Interface BatchedColumnReader<T>

Type Parameters:
T - the type of the data stored by the columns.
All Superinterfaces:
ColumnReader<T>
All Known Implementing Classes:
AbstractBatchedColumnProcessor, AbstractBatchedObjectColumnProcessor, BatchedColumnProcessor, BatchedObjectColumnProcessor

interface BatchedColumnReader<T> extends ColumnReader<T>
A common interface for Processors that collect the values parsed from each column in a row and store values of columns in batches.

Use implementations of this interface implementation in favor of ColumnReader when processing large inputs to avoid running out of memory.

During the execution of the process, the batchProcessed(int) method will be invoked after a given number of rows has been processed.

The user can access the lists with values parsed for all columns using the methods ColumnReader.getColumnValuesAsList(), ColumnReader.getColumnValuesAsMapOfIndexes() and ColumnReader.getColumnValuesAsMapOfNames().
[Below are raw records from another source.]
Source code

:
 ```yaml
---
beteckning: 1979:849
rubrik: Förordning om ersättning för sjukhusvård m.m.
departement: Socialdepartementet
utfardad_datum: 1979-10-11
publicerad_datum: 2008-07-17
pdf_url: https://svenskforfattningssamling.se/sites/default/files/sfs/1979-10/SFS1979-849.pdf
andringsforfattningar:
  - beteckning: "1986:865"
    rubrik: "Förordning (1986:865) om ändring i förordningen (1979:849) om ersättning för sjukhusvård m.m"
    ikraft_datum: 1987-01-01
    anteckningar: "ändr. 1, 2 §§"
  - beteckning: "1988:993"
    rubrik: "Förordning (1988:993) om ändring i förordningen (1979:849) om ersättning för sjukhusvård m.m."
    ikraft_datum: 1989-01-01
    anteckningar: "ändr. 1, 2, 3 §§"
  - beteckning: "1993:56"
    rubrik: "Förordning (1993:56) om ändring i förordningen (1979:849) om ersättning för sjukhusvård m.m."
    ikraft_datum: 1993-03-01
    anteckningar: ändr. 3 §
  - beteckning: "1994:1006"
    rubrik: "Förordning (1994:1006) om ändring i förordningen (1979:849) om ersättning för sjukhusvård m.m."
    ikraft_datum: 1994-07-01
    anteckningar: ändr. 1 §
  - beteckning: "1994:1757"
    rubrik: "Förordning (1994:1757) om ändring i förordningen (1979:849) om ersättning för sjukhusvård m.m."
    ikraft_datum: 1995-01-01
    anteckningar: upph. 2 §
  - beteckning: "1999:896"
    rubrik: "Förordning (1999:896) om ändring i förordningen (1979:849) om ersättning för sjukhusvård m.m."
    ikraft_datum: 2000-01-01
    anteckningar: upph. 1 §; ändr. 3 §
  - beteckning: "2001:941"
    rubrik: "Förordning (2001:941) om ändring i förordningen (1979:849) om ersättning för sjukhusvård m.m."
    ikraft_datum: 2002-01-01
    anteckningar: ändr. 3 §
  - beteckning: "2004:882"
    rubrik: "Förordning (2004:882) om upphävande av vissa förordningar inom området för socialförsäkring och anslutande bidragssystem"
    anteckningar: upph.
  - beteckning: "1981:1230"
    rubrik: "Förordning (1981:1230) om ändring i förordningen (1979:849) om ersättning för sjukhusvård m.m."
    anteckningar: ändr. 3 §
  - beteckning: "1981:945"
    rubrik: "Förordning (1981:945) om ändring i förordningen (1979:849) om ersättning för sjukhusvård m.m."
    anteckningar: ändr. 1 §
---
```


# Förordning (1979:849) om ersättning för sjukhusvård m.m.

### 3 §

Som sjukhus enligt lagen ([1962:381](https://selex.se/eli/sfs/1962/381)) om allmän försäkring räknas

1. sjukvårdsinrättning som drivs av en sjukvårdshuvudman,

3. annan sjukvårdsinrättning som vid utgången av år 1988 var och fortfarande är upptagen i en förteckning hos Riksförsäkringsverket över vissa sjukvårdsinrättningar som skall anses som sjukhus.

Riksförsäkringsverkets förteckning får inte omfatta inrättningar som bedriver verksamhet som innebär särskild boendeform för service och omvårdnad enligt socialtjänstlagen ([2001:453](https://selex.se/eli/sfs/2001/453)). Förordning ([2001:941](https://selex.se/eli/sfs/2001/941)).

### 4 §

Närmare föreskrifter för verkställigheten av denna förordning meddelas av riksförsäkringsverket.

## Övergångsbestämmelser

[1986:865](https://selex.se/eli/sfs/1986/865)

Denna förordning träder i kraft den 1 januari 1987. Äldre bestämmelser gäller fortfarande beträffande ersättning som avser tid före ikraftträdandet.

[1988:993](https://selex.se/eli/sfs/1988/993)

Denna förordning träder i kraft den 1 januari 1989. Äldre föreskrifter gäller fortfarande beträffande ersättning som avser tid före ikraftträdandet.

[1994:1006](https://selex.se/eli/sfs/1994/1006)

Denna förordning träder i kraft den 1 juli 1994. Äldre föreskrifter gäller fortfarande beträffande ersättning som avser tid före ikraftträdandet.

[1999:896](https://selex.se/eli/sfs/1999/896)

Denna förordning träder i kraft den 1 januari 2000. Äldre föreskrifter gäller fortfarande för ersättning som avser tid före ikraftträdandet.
After batchProcessed(int) is invoked, all values will be discarded and the next batch of column values will be accumulated. This process will repeat until there's no more rows in the input.

See Also:
  • Method Details

    • getRowsPerBatch

      int getRowsPerBatch()
      Returns the number of rows processed in each batch
      Returns:
      the number of rows per batch
    • getBatchesProcessed

      int getBatchesProcessed()
      Returns the number of batches already processed
      Returns:
      the number of batches already processed
    • batchProcessed

      void batchProcessed(int rowsInThisBatch)
      Callback to the user, where the lists with values parsed for all columns can be accessed using the methods ColumnReader.getColumnValuesAsList(), ColumnReader.getColumnValuesAsMapOfIndexes() and ColumnReader.getColumnValuesAsMapOfNames().
      Parameters:
      rowsInThisBatch - the number of rows processed in the current batch. This corresponds to the number of elements of each list of each column.